水瀬がくすっと笑う。完全に揶揄ってる声色だ。


「フラグ立てんなよ……」

俺は眉を寄せながら返した。


「ふふっ」

莉子ちゃんが小さく笑った。でもそのあとほんの少しだけ眉尻を下げる。


「でもほんとに無理はしないでね」

「大丈夫大丈夫。松葉杖は嫌だし出られるところだけ出るからさ」

「でも浅倉くん頑張りすぎるから……」

「あら。見抜かれてる」

水瀬が意地悪く笑う。


「本当にしないよ……」

「莉子を不安にさせたら私が容赦しないから」

水瀬はさらっと物騒なことを言う。


「怖いって……」

「怖くて結構」

水瀬のさらりとした圧がすごい。けどその後、小さく付け足した。


「……まあ出るならそれはそれで楽しみにしてるけど」

水瀬はボソッと呟いた。水瀬ってツンデレだよな……そんなことを思っていると、後ろから声が聞こえた。


「浅倉が出れたら熱いよな〜」

いつの間にか後ろから柴田の声。


「あれ?」

「俺もサッカーやってたし、二人でツートップだな」

そう言って柴田は肩を組んできた。


「喧嘩は終わったのか?」

「勝負ついた」

「……鈴香ちゃん……癒してください」

後から来た古川の額にはなぜか赤い線が一本ついている。


「無理〜」

「柴田が勝ったんだな……」

「そう」「まだ決着はついてねえ!」

「「はぁ?」」

もういいって……そんなくだらないやり取りをしていると――


ガラッ!!教室の扉が勢いよく開いた。


「……ん?」

「誰?」

周囲がざわつき始める。


「ねぇねぇ……あれって」

「そうだよね……!」

特に女子が騒いでる気がする。莉子ちゃんはそうでもないけど。


振り返ると、入ってきたのは見覚えのない男子だった。

他クラスのやつだ。長身で整った顔立ち。黒髪を無造作にかき上げながら歩いてくる姿は絵に描いたようなイケメンだった。

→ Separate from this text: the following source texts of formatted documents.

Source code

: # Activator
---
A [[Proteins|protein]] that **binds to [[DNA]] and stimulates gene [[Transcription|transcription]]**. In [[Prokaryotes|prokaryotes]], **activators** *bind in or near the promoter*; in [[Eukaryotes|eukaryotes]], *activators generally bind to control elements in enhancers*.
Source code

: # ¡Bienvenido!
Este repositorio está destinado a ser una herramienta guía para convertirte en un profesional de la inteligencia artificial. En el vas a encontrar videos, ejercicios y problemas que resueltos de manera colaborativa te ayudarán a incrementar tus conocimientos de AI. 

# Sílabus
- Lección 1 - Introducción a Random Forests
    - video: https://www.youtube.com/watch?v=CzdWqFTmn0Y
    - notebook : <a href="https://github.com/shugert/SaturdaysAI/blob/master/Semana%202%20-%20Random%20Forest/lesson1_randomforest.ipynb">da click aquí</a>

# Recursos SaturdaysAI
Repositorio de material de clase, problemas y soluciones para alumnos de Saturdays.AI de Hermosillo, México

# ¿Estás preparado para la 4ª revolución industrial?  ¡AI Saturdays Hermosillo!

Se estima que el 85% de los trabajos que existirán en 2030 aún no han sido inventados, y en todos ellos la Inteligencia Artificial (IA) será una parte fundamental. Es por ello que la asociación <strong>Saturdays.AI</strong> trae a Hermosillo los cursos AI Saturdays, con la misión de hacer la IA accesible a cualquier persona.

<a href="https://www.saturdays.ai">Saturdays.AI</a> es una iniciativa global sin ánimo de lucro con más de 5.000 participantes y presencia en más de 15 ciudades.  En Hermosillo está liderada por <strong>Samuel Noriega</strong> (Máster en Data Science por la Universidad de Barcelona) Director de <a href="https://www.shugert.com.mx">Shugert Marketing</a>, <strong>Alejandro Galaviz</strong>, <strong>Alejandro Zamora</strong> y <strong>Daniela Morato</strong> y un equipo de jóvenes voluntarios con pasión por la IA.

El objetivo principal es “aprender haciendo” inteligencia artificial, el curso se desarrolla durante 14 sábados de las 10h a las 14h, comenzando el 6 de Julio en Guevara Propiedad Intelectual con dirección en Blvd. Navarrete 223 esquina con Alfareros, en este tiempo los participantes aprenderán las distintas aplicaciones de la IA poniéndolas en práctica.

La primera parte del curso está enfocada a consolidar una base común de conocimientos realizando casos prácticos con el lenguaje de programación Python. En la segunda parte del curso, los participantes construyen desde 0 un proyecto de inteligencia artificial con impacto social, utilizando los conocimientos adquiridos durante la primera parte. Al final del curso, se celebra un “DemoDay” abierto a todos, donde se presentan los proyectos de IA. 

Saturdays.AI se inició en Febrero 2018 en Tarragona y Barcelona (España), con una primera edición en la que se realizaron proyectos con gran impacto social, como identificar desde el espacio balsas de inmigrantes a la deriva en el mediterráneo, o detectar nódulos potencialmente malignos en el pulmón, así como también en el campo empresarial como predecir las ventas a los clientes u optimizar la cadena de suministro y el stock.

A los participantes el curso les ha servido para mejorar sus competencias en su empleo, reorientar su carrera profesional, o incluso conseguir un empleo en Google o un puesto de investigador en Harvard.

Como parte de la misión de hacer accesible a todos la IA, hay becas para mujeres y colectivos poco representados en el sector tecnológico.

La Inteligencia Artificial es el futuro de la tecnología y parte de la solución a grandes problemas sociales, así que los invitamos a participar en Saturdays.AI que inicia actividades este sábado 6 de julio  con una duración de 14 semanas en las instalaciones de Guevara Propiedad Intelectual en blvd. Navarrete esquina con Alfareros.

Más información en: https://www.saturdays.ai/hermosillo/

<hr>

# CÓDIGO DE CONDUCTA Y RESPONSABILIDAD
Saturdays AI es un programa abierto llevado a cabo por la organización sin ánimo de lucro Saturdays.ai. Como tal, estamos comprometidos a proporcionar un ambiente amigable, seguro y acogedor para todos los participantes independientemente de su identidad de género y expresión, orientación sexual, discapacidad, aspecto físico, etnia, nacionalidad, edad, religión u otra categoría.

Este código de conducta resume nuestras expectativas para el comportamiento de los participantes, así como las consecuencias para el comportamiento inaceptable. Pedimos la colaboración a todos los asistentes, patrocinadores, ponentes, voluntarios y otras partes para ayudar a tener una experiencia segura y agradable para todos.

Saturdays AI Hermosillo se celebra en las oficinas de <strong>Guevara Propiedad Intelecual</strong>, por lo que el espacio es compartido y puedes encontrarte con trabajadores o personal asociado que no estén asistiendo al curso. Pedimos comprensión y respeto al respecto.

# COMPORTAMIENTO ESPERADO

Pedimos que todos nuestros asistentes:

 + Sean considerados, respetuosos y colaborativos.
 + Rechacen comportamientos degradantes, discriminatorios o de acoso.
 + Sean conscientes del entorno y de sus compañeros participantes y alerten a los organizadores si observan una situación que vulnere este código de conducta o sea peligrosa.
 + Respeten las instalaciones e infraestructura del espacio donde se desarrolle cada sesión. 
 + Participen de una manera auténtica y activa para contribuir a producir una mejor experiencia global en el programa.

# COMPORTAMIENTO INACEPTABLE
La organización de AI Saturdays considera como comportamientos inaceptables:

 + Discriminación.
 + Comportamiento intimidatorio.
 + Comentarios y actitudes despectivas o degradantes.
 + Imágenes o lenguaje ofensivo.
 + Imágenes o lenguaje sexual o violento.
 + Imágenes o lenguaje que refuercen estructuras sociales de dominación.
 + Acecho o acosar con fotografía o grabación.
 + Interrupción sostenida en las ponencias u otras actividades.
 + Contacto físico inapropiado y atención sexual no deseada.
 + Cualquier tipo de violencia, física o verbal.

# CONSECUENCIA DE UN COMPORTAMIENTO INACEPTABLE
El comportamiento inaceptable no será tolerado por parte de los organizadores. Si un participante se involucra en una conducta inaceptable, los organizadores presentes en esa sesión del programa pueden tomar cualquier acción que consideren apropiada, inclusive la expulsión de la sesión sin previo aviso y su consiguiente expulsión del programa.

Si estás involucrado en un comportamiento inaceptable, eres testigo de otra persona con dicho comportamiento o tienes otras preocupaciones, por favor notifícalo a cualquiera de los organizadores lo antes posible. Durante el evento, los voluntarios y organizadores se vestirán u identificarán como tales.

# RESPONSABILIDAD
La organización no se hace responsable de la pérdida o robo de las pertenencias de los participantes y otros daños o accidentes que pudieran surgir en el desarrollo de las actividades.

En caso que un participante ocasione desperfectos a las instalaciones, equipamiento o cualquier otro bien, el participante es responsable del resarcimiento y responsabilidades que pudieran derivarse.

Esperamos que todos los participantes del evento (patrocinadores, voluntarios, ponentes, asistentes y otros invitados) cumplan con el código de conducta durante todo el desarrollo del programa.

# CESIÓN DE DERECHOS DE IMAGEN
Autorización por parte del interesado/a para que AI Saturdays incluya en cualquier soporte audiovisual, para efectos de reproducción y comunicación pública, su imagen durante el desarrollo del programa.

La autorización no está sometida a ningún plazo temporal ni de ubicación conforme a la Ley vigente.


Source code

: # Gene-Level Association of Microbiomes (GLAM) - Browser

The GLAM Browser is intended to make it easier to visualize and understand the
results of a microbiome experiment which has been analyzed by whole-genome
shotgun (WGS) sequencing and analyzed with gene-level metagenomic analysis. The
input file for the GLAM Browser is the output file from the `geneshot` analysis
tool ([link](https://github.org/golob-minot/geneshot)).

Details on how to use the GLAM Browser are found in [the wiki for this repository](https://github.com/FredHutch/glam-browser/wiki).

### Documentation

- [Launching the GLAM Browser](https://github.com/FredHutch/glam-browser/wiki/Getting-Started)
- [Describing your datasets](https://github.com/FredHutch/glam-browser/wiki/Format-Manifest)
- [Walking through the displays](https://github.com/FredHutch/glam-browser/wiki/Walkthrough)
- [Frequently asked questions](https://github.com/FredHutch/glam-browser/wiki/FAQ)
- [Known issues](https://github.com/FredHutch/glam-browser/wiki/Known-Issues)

長身のイケメンは教室中の視線を集めながらまっすぐこちらへ向かってきた。


「……誰だあいつ?」

「めちゃくちゃ顔いい……」

「え、モデル?」

ざわめきが広がる中、そのイケメンはずっと何かを探すみたいにキョロキョロしていた。


なんか……雰囲気が不穏なんだけど。


するとその視線が突然ピタッと俺に止まった。

そのイケメンはゆっくりと近づいてきて机を一つずつ避けながら俺の真正面まで来た。


教室が静まり返る。そしてイケメンはなぜか俺の肩に手を置いて言った。


「みーつけた」

「え……?」

俺は知らないところでこのイケメンに目をつけられてしまったようだ。